== Given information ==

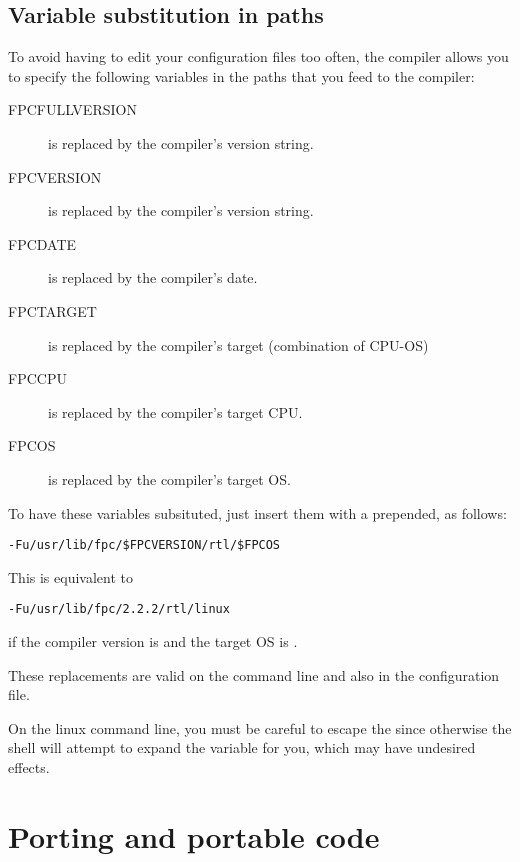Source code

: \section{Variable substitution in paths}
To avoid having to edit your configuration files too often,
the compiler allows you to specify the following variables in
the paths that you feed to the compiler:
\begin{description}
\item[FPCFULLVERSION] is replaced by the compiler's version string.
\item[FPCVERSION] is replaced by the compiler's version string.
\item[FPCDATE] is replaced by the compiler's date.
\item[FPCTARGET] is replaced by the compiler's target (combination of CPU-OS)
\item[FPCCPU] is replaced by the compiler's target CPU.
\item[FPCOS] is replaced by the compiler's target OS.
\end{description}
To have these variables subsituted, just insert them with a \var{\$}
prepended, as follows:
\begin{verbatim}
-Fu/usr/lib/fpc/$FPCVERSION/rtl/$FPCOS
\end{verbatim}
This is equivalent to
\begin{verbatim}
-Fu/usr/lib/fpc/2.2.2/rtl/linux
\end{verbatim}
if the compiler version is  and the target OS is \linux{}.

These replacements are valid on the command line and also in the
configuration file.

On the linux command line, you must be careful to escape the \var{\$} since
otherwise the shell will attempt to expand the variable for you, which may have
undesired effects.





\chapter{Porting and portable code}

===
== Given information ==

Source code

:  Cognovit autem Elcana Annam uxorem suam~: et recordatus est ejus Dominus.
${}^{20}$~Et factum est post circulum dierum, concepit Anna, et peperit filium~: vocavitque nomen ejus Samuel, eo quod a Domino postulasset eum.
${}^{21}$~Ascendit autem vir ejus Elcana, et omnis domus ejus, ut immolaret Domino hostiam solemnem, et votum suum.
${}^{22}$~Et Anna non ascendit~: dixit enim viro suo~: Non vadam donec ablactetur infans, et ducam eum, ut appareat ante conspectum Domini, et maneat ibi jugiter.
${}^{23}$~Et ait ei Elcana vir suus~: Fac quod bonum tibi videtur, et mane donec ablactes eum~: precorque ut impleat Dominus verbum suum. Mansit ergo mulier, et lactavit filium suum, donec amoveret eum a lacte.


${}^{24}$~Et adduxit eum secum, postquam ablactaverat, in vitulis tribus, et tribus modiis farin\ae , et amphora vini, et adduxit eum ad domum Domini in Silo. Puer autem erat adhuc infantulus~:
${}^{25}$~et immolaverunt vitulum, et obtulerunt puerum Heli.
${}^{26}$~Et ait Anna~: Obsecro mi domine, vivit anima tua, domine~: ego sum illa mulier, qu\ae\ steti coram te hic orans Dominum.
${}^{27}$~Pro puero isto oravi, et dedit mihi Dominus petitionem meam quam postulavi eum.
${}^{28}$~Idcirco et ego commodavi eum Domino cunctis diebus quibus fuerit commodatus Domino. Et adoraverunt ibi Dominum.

===

*Work instructions*
Looking at the data above, say how many lines include the string "replaced" and add nothing.

*Your solution*
6